_Stored data entries:_

'''

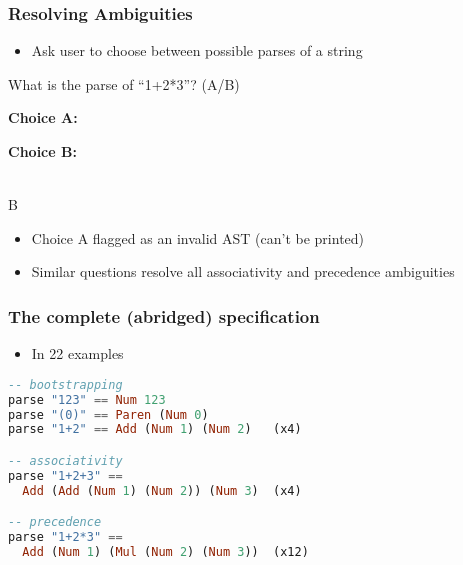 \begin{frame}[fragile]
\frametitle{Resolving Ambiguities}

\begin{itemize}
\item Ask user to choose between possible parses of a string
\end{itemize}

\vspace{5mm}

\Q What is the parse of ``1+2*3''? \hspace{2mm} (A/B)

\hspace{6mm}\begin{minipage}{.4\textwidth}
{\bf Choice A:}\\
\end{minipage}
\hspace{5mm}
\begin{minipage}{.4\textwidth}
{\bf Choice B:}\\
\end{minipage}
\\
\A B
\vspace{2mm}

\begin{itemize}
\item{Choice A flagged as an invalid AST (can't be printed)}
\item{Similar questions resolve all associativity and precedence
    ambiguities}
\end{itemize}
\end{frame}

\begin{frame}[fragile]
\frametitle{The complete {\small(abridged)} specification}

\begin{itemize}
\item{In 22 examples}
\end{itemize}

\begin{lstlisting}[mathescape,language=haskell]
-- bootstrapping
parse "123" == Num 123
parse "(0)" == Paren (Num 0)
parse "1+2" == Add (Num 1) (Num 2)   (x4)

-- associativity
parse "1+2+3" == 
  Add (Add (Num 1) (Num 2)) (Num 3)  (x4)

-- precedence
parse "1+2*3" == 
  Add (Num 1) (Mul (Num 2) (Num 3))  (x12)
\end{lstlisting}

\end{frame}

'''
'''

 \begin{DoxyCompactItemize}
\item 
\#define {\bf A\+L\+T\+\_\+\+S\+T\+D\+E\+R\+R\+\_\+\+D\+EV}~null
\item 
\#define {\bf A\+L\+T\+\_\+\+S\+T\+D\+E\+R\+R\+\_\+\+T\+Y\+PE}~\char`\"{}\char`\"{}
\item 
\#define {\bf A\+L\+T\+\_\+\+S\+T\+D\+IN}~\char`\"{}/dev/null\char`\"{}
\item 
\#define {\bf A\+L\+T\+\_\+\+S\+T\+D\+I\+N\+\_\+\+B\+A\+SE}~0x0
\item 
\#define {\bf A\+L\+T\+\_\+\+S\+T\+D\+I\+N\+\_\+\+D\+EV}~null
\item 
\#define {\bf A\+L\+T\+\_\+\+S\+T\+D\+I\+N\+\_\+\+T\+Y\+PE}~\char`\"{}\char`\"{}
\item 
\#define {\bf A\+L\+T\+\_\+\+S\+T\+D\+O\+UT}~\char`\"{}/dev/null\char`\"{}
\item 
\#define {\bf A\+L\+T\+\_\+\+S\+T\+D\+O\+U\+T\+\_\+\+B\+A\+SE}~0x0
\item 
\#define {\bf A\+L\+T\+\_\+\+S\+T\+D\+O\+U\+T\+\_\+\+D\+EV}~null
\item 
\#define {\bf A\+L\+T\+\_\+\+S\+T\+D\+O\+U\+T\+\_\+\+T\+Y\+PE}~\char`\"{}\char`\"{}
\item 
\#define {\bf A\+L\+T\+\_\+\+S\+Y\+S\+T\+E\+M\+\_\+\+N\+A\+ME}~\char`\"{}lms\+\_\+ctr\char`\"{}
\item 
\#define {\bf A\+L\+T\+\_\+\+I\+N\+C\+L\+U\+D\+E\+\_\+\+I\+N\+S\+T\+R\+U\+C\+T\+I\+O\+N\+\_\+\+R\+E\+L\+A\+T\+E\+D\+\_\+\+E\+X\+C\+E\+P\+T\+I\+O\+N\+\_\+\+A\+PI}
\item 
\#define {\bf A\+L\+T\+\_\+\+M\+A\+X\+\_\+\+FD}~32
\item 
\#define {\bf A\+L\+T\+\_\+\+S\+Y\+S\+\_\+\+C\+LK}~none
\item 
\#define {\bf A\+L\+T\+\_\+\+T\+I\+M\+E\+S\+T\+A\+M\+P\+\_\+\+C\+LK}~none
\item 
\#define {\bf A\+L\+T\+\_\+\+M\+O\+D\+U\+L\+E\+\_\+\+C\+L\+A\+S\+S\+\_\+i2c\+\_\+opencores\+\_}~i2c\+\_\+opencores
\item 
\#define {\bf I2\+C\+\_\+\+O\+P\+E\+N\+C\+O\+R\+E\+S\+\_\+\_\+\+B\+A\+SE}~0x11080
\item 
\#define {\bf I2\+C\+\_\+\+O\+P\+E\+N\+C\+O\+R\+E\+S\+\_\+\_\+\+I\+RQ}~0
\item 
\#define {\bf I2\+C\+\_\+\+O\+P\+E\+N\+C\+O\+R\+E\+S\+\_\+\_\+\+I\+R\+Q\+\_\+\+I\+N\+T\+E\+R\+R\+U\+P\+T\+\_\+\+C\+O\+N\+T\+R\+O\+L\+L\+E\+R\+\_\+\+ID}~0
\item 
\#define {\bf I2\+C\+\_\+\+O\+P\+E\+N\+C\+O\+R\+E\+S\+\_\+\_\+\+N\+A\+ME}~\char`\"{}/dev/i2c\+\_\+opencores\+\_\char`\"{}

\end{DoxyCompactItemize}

'''

_What this task involves:_
Whenever a line of the data includes "textwidth", copy that line.

_Exercise answer:_
\hspace{6mm}\begin{minipage}{.4\textwidth}
\begin{minipage}{.4\textwidth}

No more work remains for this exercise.